Structured Two-Stream Attention Network for Video Question Answering

Lianli Gao; Pengpeng Zeng; Jingkuan Song; Yuan-Fang Li; Wu Liu; Tao Mei; Heng Tao Shen

2019 AAAI AAAI 2019

Structured Two-Stream Attention Network for Video Question Answering

Abstract

Abstract To date, visual question answering (VQA) (i.e., image QA and video QA) is still a holy grail in vision and language understanding, especially for video QA. Compared with image QA that focuses primarily on understanding the associations between image region-level details and corresponding questions, video QA requires a model to jointly reason across both spatial and long-range temporal structures of a video as well as text to provide an accurate answer.
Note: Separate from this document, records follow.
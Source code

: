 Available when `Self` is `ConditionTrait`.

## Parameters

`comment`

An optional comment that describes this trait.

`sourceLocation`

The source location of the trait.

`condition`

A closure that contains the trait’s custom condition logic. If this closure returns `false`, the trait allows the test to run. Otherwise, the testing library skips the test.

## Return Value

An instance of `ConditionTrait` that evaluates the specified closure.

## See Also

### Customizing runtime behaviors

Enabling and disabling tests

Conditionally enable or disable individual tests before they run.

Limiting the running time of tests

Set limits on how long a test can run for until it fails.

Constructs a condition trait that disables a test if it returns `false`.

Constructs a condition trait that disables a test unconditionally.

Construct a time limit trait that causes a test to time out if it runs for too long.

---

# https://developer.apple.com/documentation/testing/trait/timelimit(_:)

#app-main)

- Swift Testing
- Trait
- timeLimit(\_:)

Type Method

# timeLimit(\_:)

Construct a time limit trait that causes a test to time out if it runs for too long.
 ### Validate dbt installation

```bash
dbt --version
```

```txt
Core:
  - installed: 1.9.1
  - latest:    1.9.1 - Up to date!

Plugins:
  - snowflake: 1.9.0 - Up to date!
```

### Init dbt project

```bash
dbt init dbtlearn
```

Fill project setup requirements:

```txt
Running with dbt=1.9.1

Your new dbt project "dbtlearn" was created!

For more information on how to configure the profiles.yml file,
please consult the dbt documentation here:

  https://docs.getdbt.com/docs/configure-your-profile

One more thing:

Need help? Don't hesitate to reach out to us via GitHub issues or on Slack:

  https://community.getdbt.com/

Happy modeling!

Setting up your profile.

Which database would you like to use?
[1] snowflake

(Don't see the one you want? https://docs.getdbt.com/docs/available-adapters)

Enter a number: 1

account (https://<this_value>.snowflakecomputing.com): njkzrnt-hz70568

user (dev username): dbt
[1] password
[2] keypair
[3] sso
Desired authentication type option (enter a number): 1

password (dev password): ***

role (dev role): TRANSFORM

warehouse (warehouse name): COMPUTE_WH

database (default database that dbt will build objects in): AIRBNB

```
In this paper, we specifically tackle the problem of video QA by proposing a Structured Two-stream Attention network, namely STA, to answer a free-form or open-ended natural language question about the content of a given video. First, we infer rich longrange temporal structures in videos using our structured segment component and encode text features. Then, our structured two-stream attention component simultaneously localizes important visual instance, reduces the influence of background video and focuses on the relevant text. Finally, the structured two-stream fusion component incorporates different segments of query and video aware context representation and infers the answers. Experiments on the large-scale video QA dataset TGIF-QA show that our proposed method significantly surpasses the best counterpart (i.e., with one representation for the video input) by 13.0%, 13.5%, 11.0% and 0.3 for Action, Trans., TrameQA and Count tasks. It also outperforms the best competitor (i.e., with two representations) on the Action, Trans., TrameQA tasks by 4.1%, 4.7%, and 5.1%.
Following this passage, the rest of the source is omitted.